Não chega a ser um inferno como o desenhado por Philip Roth em "Complô contra a América" (Companhia das Letras, 2005), outro exercício de realidade alternativa -na qual o aviador Charles A. Lindbergh derrota Roosevelt nas eleições e se alia a Hitler para perseguir judeus. Em "Associação Judaica", os americanos querem de volta o Alasca, mas os judeus protagonizam seus próprios conflitos. Acusado nos EUA de "ecoar" Roth, Chabon disse que escrevia seu livro fazia um ano quando "Complô" saiu.

Adaptações para o cinema
O interesse dos irmãos Coen em filmar "Associação Judaica" deixou Chabon "emocionado". "Eles estão entre meus cineastas preferidos de todos os tempos. Sou capaz de ver "O Grande Lebowski" uma vez por ano pelo resto da minha vida!", diz.

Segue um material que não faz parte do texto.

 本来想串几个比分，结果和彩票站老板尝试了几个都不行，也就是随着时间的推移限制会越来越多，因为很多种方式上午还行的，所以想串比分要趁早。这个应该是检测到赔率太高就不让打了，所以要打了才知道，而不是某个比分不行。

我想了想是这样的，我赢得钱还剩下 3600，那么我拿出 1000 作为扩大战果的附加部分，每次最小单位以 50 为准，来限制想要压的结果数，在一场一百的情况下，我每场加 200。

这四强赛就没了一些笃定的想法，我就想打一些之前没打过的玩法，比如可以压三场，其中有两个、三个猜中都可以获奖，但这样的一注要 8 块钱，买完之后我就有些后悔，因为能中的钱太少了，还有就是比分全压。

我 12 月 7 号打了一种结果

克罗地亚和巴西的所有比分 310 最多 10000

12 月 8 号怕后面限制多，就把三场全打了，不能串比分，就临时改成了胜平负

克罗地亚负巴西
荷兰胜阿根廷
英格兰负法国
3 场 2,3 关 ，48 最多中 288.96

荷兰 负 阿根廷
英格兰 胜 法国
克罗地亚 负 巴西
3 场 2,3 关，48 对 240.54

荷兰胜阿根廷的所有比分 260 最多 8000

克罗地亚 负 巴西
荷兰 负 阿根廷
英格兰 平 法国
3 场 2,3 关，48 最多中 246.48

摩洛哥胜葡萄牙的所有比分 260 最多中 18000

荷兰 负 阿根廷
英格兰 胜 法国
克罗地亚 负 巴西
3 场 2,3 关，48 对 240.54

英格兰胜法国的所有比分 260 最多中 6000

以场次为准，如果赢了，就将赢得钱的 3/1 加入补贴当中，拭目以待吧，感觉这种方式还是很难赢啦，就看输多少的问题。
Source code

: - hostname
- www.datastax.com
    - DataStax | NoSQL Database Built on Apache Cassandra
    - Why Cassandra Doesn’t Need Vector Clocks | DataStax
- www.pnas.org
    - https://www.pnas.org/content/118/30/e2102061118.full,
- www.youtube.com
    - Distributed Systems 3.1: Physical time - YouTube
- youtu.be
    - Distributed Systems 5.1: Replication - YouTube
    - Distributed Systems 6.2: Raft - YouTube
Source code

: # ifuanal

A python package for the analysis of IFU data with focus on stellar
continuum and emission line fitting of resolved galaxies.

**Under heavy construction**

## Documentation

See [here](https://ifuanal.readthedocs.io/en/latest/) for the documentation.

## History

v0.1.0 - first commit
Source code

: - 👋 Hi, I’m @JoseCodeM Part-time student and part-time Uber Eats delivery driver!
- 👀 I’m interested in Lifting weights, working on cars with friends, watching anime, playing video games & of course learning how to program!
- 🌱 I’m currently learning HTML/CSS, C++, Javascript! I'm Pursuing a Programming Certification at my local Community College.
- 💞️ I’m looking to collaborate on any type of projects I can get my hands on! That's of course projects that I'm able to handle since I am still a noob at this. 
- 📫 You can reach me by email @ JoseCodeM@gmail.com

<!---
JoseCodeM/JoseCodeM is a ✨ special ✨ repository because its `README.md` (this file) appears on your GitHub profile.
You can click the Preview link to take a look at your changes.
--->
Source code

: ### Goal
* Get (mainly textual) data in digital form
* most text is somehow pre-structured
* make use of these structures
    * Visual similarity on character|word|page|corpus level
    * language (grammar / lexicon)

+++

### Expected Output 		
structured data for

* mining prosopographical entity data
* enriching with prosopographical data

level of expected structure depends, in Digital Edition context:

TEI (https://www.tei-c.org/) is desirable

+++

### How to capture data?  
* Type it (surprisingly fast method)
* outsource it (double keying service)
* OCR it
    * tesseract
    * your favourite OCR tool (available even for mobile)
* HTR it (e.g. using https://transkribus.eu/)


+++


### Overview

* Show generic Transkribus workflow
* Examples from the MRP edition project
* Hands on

A relação com o cinema é antiga. "Garotos Incríveis" (Record) virou filme em 2000. "Kavalier & Clay", adaptado pelo próprio escritor (trabalho que lhe tomou cinco anos), corre o risco de não sair do papel. Stephen Daldry iniciou a pré-produção, mas o projeto, caro, voltou à gaveta. O primeiro romance, "The Mysteries of Pittsburgh", virou filme em 2008 com Sienna Miller no elenco, ainda sem distribuição.
Foi com esse livro que o autor caiu no gosto do público e da crítica. Após o lançamento, em 1988, a "Newsweek" o citou como um "autor gay revelação" -algo que Chabon, casado com a escritora Ayelet Waldman, levou na esportiva. "Aquilo me trouxe um novo público, e um público leal", disse, na época.